Grâl Inter-Platform Message Format

Abstract

This document describes the binary encoding of messages allowing communication between different hardware platforms.

Overview

The uniform inter-platform message (IPM) format is used for communication between processes on systems with different representation of hardware data types.

There are two approaches to platform-independent communications: the simpliest (and most widely used) approach is to choose some "standard" way of encoding elementary data types (usually referred to as network format, encode messages into that format before transmission and decode them back into host format on receiption.

However, this approach is inefficient when host data format is not the same as network data format. In this case exchange of messages within the host (or between nodes of a MIMD machine) causes costly and completely unnecessary conversions to network format and back. As a result this approach cannot be used to provide a uniform way for communication with both local and remote processes.

The second approach involves tagging messages with some description of how data is represented within those messages, so sender may transmit messages in its local host format, without any encoding.
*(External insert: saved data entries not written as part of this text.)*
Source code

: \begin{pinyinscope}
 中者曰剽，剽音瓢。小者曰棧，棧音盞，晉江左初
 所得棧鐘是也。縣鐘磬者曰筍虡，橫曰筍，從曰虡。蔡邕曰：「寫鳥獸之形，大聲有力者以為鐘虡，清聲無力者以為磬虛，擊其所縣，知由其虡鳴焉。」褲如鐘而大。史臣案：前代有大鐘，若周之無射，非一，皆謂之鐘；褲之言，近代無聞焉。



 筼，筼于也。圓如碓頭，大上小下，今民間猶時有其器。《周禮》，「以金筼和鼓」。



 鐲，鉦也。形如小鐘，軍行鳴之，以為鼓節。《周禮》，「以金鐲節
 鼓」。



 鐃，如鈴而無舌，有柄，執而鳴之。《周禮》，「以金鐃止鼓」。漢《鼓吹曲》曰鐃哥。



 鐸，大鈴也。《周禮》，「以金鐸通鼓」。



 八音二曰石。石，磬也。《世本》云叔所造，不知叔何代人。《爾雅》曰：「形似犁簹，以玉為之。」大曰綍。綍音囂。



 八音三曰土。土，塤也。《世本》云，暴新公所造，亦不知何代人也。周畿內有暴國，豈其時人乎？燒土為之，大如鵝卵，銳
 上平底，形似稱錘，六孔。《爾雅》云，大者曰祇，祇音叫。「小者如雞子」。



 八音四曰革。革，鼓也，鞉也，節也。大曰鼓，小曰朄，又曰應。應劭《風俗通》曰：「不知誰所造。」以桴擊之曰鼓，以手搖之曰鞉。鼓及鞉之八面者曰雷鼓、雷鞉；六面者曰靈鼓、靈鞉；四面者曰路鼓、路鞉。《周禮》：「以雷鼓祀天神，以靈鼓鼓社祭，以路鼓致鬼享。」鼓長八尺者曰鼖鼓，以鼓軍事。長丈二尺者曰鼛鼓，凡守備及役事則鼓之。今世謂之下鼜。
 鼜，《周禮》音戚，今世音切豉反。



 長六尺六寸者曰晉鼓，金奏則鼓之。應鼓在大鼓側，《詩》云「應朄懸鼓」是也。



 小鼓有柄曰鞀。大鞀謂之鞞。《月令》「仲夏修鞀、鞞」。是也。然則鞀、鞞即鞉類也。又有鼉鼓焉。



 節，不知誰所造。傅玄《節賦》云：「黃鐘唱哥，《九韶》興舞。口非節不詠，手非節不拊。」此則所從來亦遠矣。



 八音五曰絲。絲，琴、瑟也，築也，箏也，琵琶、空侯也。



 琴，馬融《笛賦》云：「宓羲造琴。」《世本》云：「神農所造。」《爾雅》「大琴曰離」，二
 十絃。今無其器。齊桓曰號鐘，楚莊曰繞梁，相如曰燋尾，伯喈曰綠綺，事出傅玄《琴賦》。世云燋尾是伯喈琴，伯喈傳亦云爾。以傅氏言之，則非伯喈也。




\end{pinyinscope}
If sender's data representation corresponds to the recipient's internal representation no conversion on receipt is necessary. If representations are different, the recipient must use sender's data format description to convert message to the local format.

This approach requires all hosts to be able to convert data from all other hosts' representations. Although it may seem very difficult the reality is that practically all computers have similar data formats, differing mostly in such details as byte order, sizes of data types, etc. The Grâl IPM data format description covers practically all modern machines. In any case, a program running on a really non-trivial machine may revert to pre-encoding messages to make them parseable by Grâl message recipients.

The Grâl message format is designed to simplify conversions when communicating hosts belong to the dominant species of binary computers with integer type sizes being powers of 2, twos-complement representation for negative integers and IEEE Std 754-like floating point numbers. To make conversions more efficient some restrictions are placed on ranges of values and alignment of elements within messages.

Elementary Data Types

Grâl inter-platform messages are composed from the following elementary data types (names of types below are symbolic and may vary in different languages):

Type Name	Range Of Values		Precision
`char`	-(2⁷-1)	2⁷-1
`uchar`	0	2⁸-1
`short`	-(2¹⁵-1)	2¹⁵-1
`ushort`	0	2¹⁶-1
`long`	-(2³¹-1)	2³¹-1
`ulong`	0	2³²-1
`xlong`	-(2⁶³-1)	2⁶³-1
`uxlong`	0	2⁶⁴-1
`float`	-3.4x10³⁸	3.4x10³⁸	24 bits
`double`	-1.79x10³⁰⁸	1.79x10³⁰⁸	53 bits

The corresponding host data types should be able to accomodate all values within specified ranges; transmission of values outside of those ranges is not guaranteed. Note that signed integer values do not include -2^n-1 (where n is the number of bits) as it cannot be represented on machines with ones-complement negative numbers. Conversely, -0 is converted to +0 if the destination host uses twos-complement representation. To avoid conversion problems bit masks must always be represented as unsigned values.

Floating point numbers may be reduced in precision or reduced to infinities or zeroes in the process of conversion; however it is safe to assume that there won't be any unnecessary reduction of precision or limitation of range. Preservation of NaNs, infinite values and unnormalized numbers is not guaranteed.

Host representations of longer data types must be at least as large as of correponding shorter types. I.e. number of bits in host representation of long cannot be less than in representation of short, but can be less than in representation of ushort.

Data format conversion does not include transliteration or any other conversion of character strings. If any such conversion is necessary, it is a responsibility of the application.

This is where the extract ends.